All must hail patience of Saints to groom raw talent

All must hail patience of Saints to groom raw talent

The lunacy of football trying to recruit players from infant school is exposed by the tale of Luke Shaw.

At 18, he is going to the World Cup in place of Ashley Cole.

At eight, a Chelsea fan, Shaw wanted nothing more than to follow in the footsteps of the player he most admired in the world. Born and brought up close to Cobham, the Chelsea training ground south of London, young Shaw was rejected at that tender age. Yes, rejected.

"I was let go because of my height," he remembers. "I think it was only when I was about 14 or 15, I got taller and bigger.

"I can't remember much about being released but I remember the first day of my trial at Southampton - I got a phone call straight away to say they wanted me."

That judgment call, either way, tells us something about the whimsy of football clubs mining the world for kids to turn into superstars. Whoever was responsible for looking at the physical stature of eight-year-old Shaw, and not seeing the talent that the boy possessed, cost the club upwards of £27 million (S$57 million).

That is the fee that Manchester United is thought to have negotiated to buy him from Southampton once the World Cup has been put to bed.

It is the sum that Chelsea would apparently have happily spent if the Shaw family had chosen their boy's first love rather than a move to Manchester.

How did all this come about?

Well, the thing about children is that they do grow. Shaw is now a strapping young man. He stands 1.85m. He is fast, strong, solid and competitive.

He's had two years in the Saints' first team at left-back, and very few opponents (not even Gareth Bale when he was a Tottenham winger) could bully or outpace him.

England manager Roy Hodgson became attracted like a magnet to iron filings to Southampton's games. It wasn't just the emerging Shaw but also Adam Lallana and Rickie Lambert, who are both in the England squad.

It was also Jay Rodriguez who might well have made that squad but for injury.

Something happens in the Southampton kindergarten.

Here is a club on the south coast of England who have the time, inclination and patience to turn youngsters into proper players.

Not so much Lambert because he was a journeyman player who worked in a beetroot bottling factory before he got his big break down at Southampton and, at 31, his first England cap.

So it would seem that the big clubs can miss 'em in their childhood and miss 'em when they are old by football standards.

Lambert is not the most mobile or most silky of movers but he has proved a more reliable goal-scorer this season than any striker at Arsenal, Spurs or (sorry about this, Chelsea fans) the club who turned down Shaw.

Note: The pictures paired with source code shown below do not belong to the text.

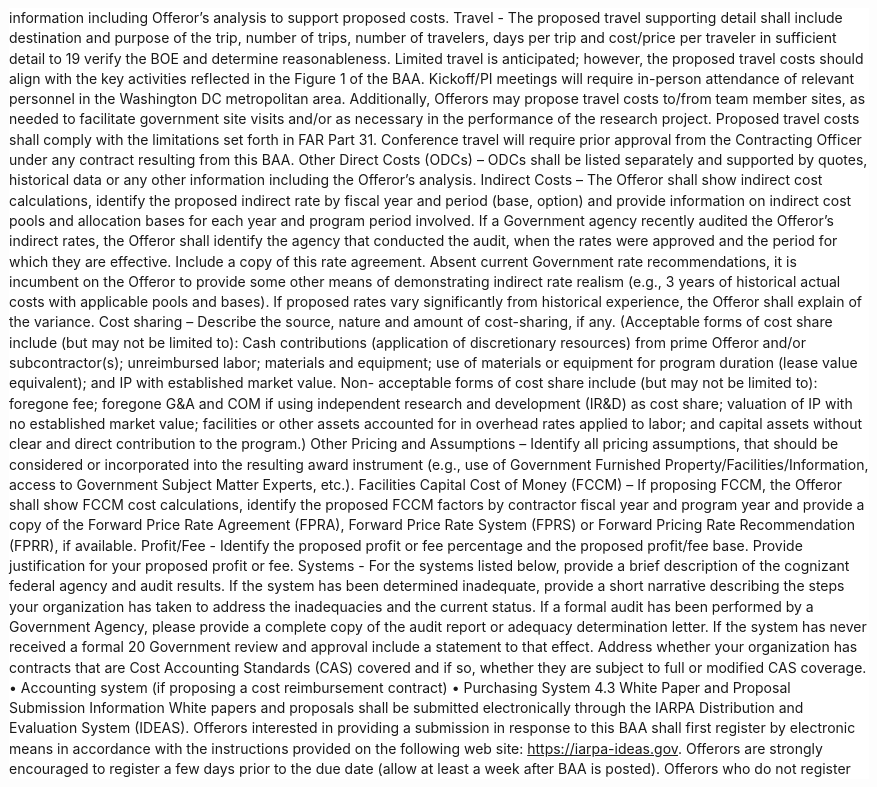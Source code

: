 information including Offeror’s analysis to support proposed costs.
Travel - The proposed travel supporting detail shall include destination and purpose of the trip,
number of trips, number of travelers, days per trip and cost/price per traveler in sufficient detail to
19
verify the BOE and determine reasonableness. Limited travel is anticipated; however, the
proposed travel costs should align with the key activities reflected in the Figure 1 of the
BAA. Kickoff/PI meetings will require in-person attendance of relevant personnel in the
Washington DC metropolitan area. Additionally, Offerors may propose travel costs to/from team
member sites, as needed to facilitate government site visits and/or as necessary in the performance
of the research project. Proposed travel costs shall comply with the limitations set forth in FAR
Part 31.
Conference travel will require prior approval from the Contracting Officer under any contract
resulting from this BAA.
Other Direct Costs (ODCs) – ODCs shall be listed separately and supported by quotes, historical
data or any other information including the Offeror’s analysis.
Indirect Costs – The Offeror shall show indirect cost calculations, identify the proposed indirect
rate by fiscal year and period (base, option) and provide information on indirect cost pools and
allocation bases for each year and program period involved. If a Government agency recently
audited the Offeror’s indirect rates, the Offeror shall identify the agency that conducted the audit,
when the rates were approved and the period for which they are effective. Include a copy of this
rate agreement. Absent current Government rate recommendations, it is incumbent on the Offeror
to provide some other means of demonstrating indirect rate realism (e.g., 3 years of historical
actual costs with applicable pools and bases). If proposed rates vary significantly from historical
experience, the Offeror shall explain of the variance.
Cost sharing – Describe the source, nature and amount of cost-sharing, if any. (Acceptable forms
of cost share include (but may not be limited to): Cash contributions (application of discretionary
resources) from prime Offeror and/or subcontractor(s); unreimbursed labor; materials and
equipment; use of materials or equipment for program duration (lease value equivalent); and IP
with established market value. Non- acceptable forms of cost share include (but may not be limited
to): foregone fee; foregone G&A and COM if using independent research and development
(IR&D) as cost share; valuation of IP with no established market value; facilities or other assets
accounted for in overhead rates applied to labor; and capital assets without clear and direct
contribution to the program.)
Other Pricing and Assumptions – Identify all pricing assumptions, that should be considered or
incorporated into the resulting award instrument (e.g., use of Government Furnished
Property/Facilities/Information, access to Government Subject Matter Experts, etc.).
Facilities Capital Cost of Money (FCCM) – If proposing FCCM, the Offeror shall show FCCM
cost calculations, identify the proposed FCCM factors by contractor fiscal year and program year
and provide a copy of the Forward Price Rate Agreement (FPRA), Forward Price Rate System
(FPRS) or Forward Pricing Rate Recommendation (FPRR), if available.
Profit/Fee - Identify the proposed profit or fee percentage and the proposed profit/fee base. Provide
justification for your proposed profit or fee.
Systems - For the systems listed below, provide a brief description of the cognizant federal agency
and audit results. If the system has been determined inadequate, provide a short narrative
describing the steps your organization has taken to address the inadequacies and the current status.
If a formal audit has been performed by a Government Agency, please provide a complete copy
of the audit report or adequacy determination letter. If the system has never received a formal 
20
Government review and approval include a statement to that effect. Address whether your
organization has contracts that are Cost Accounting Standards (CAS) covered and if so, whether
they are subject to full or modified CAS coverage.
• Accounting system (if proposing a cost reimbursement contract)
• Purchasing System
4.3 White Paper and Proposal Submission Information
White papers and proposals shall be submitted electronically through the IARPA Distribution and
Evaluation System (IDEAS). Offerors interested in providing a submission in response to this
BAA shall first register by electronic means in accordance with the instructions provided on the
following web site: https://iarpa-ideas.gov. Offerors are strongly encouraged to register a few
days prior to the due date (allow at least a week after BAA is posted). Offerors who do not register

I mention those teams because their catchment area for English talents is about one hour from the south coast. Arsenal have spent plenty on buying Theo Walcott and Alex Oxlade-Chamberlain from the Saints, and the Spurs took Bale when he had come through a Southampton apprenticeship.

All these clubs have academies. All try to spot the talent in embryo.

And, a few years ago, Manchester United went as far as Australia to recruit a junior-school player whose family sold up to bring their son to Britain.

I will let you know if he ever graduates.

Meanwhile, every club in the world try to emulate the Barca school of La Masia - a school, incidentally, which Fifa has threatened with all manner of punishments, even closure.

Why? Technical breaches of international recruitment.

Barcelona, as you know, took in Lionel Messi when he was a weakling, a 13-year-old whose lack of physical growth required someone, somewhere to stump up the money to buy the growth hormone treatment that his family could ill-afford.

What was the figure on Messi's new contract that he signed a few days ago? So many millions that you could run a small nation on it.

Barca have it right because, like the Singapore Sports School, the mission is to give kids the opportunity so many dream of, but alongside that, to take care of their welfare, academic education and ability to come out as good citizens even if they do not grow into their talents.

That's the vision Barcelona have mastered to the point where South Korean families take their adolescents. And it looks like Southampton have at least a degree course in looking beyond the physical size of a boy to the skills that can be developed once the body matures.

I seem to recall a certain club - Manchester United - had that philosophy a long time ago. I'm thinking not only of the Class of '92, the youth team of Beckham, Giggs, Scholes, Butt and the Nevilles.

Rather of the Busby Babes who were signed up by Sir Matt Busby as young teenagers and fast-tracked into his team of the 1950s. It wasn't rocket science then, and in Southampton and Barcelona, it is no mystery now.

Even so, it is a mighty leap by Hodgson to prefer Shaw to Cole.

True, Cole has been left out of the Chelsea line-up of late by Jose Mourinho. But then, who hasn't?

In Mourinho's case, it can come down to attitude rather than ability. A player conforms, like a soldier, to the manager's demands or he is out.

Cole, at 33 and with 107 caps and three World Cups behind him, lost ground to Shaw because one was playing regularly in the EPL and the other was not.

An England manager picks on form. Shaw this season has surpassed what Cole could do from the bench. His first task is to represent his country in Brazil. After that comes lessons to drive a car.

By which time, probably, he will be a Manchester United player.